◆ **WORK ORDER**: The output should be all entries, each matching the original exactly.

(Collected data entries)
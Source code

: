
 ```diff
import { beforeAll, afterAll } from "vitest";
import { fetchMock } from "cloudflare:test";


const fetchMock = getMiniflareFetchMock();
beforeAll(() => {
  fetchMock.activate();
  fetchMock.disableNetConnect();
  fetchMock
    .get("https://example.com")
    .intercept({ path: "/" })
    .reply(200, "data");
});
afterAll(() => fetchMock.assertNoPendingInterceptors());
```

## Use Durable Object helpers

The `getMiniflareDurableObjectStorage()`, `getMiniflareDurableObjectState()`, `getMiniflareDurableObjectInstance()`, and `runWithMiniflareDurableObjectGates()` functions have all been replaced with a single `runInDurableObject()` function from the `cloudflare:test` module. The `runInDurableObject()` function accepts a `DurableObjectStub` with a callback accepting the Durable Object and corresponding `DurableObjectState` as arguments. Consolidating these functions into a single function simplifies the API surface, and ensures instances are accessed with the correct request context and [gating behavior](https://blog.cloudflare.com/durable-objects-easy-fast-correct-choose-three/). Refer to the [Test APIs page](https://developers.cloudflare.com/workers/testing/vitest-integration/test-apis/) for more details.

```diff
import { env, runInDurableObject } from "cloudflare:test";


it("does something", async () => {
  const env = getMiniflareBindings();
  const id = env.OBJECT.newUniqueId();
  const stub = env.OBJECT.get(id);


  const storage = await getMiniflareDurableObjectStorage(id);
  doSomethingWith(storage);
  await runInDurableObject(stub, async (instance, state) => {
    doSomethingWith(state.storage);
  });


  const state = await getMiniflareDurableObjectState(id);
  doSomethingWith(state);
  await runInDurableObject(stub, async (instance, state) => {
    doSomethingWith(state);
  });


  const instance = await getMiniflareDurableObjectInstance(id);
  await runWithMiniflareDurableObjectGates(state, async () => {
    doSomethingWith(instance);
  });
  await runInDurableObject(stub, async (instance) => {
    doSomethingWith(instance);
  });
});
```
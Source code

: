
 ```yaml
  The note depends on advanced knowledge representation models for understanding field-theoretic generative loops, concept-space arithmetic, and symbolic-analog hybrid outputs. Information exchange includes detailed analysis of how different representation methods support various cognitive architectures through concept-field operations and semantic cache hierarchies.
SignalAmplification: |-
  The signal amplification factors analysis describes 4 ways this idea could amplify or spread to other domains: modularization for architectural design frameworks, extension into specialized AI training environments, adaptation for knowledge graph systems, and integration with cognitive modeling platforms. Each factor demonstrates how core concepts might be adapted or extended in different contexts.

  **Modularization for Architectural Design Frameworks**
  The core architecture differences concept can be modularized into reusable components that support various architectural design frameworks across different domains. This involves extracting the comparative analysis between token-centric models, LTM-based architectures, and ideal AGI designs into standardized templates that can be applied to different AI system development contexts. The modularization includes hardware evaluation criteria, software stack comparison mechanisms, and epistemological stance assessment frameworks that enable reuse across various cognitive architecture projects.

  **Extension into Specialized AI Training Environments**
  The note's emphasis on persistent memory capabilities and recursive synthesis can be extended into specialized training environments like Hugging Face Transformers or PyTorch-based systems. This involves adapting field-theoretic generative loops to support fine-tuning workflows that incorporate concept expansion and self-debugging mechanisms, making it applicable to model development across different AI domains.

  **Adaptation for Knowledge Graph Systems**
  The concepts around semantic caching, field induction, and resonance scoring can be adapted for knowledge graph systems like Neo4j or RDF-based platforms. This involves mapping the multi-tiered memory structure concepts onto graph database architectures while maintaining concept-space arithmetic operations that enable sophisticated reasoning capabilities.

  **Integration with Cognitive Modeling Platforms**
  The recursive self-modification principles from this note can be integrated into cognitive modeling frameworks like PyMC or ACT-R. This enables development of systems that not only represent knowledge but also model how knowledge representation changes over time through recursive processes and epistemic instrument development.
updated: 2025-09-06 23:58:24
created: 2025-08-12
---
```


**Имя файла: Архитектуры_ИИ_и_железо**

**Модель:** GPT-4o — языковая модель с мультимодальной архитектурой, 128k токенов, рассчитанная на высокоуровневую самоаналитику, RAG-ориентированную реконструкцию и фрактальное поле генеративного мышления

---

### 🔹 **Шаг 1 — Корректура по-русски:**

◆ **YOUR SOLUTION**:
Source code

:
 ```diff
import { beforeAll, afterAll } from "vitest";
import { fetchMock } from "cloudflare:test";


const fetchMock = getMiniflareFetchMock();
beforeAll(() => {
  fetchMock.activate();
  fetchMock.disableNetConnect();
  fetchMock
    .get("https://example.com")
    .intercept({ path: "/" })
    .reply(200, "data");
});
afterAll(() => fetchMock.assertNoPendingInterceptors());
```

## Use Durable Object helpers

The `getMiniflareDurableObjectStorage()`, `getMiniflareDurableObjectState()`, `getMiniflareDurableObjectInstance()`, and `runWithMiniflareDurableObjectGates()` functions have all been replaced with a single `runInDurableObject()` function from the `cloudflare:test` module. The `runInDurableObject()` function accepts a `DurableObjectStub` with a callback accepting the Durable Object and corresponding `DurableObjectState` as arguments. Consolidating these functions into a single function simplifies the API surface, and ensures instances are accessed with the correct request context and [gating behavior](https://blog.cloudflare.com/durable-objects-easy-fast-correct-choose-three/). Refer to the [Test APIs page](https://developers.cloudflare.com/workers/testing/vitest-integration/test-apis/) for more details.

```diff
import { env, runInDurableObject } from "cloudflare:test";


it("does something", async () => {
  const env = getMiniflareBindings();
  const id = env.OBJECT.newUniqueId();
  const stub = env.OBJECT.get(id);


  const storage = await getMiniflareDurableObjectStorage(id);
  doSomethingWith(storage);
  await runInDurableObject(stub, async (instance, state) => {
    doSomethingWith(state.storage);
  });


  const state = await getMiniflareDurableObjectState(id);
  doSomethingWith(state);
  await runInDurableObject(stub, async (instance, state) => {
    doSomethingWith(state);
  });


  const instance = await getMiniflareDurableObjectInstance(id);
  await runWithMiniflareDurableObjectGates(state, async () => {
    doSomethingWith(instance);
  });
  await runInDurableObject(stub, async (instance) => {
    doSomethingWith(instance);
  });
});
```
Source code

:
 ```yaml
  The note depends on advanced knowledge representation models for understanding field-theoretic generative loops, concept-space arithmetic, and symbolic-analog hybrid outputs. Information exchange includes detailed analysis of how different representation methods support various cognitive architectures through concept-field operations and semantic cache hierarchies.
SignalAmplification: |-
  The signal amplification factors analysis describes 4 ways this idea could amplify or spread to other domains: modularization for architectural design frameworks, extension into specialized AI training environments, adaptation for knowledge graph systems, and integration with cognitive modeling platforms. Each factor demonstrates how core concepts might be adapted or extended in different contexts.

  **Modularization for Architectural Design Frameworks**
  The core architecture differences concept can be modularized into reusable components that support various architectural design frameworks across different domains. This involves extracting the comparative analysis between token-centric models, LTM-based architectures, and ideal AGI designs into standardized templates that can be applied to different AI system development contexts. The modularization includes hardware evaluation criteria, software stack comparison mechanisms, and epistemological stance assessment frameworks that enable reuse across various cognitive architecture projects.

  **Extension into Specialized AI Training Environments**
  The note's emphasis on persistent memory capabilities and recursive synthesis can be extended into specialized training environments like Hugging Face Transformers or PyTorch-based systems. This involves adapting field-theoretic generative loops to support fine-tuning workflows that incorporate concept expansion and self-debugging mechanisms, making it applicable to model development across different AI domains.

  **Adaptation for Knowledge Graph Systems**
  The concepts around semantic caching, field induction, and resonance scoring can be adapted for knowledge graph systems like Neo4j or RDF-based platforms. This involves mapping the multi-tiered memory structure concepts onto graph database architectures while maintaining concept-space arithmetic operations that enable sophisticated reasoning capabilities.

  **Integration with Cognitive Modeling Platforms**
  The recursive self-modification principles from this note can be integrated into cognitive modeling frameworks like PyMC or ACT-R. This enables development of systems that not only represent knowledge but also model how knowledge representation changes over time through recursive processes and epistemic instrument development.
updated: 2025-09-06 23:58:24
created: 2025-08-12
---
```


**Имя файла: Архитектуры_ИИ_и_железо**

**Модель:** GPT-4o — языковая модель с мультимодальной архитектурой, 128k токенов, рассчитанная на высокоуровневую самоаналитику, RAG-ориентированную реконструкцию и фрактальное поле генеративного мышления

---

### 🔹 **Шаг 1 — Корректура по-русски:**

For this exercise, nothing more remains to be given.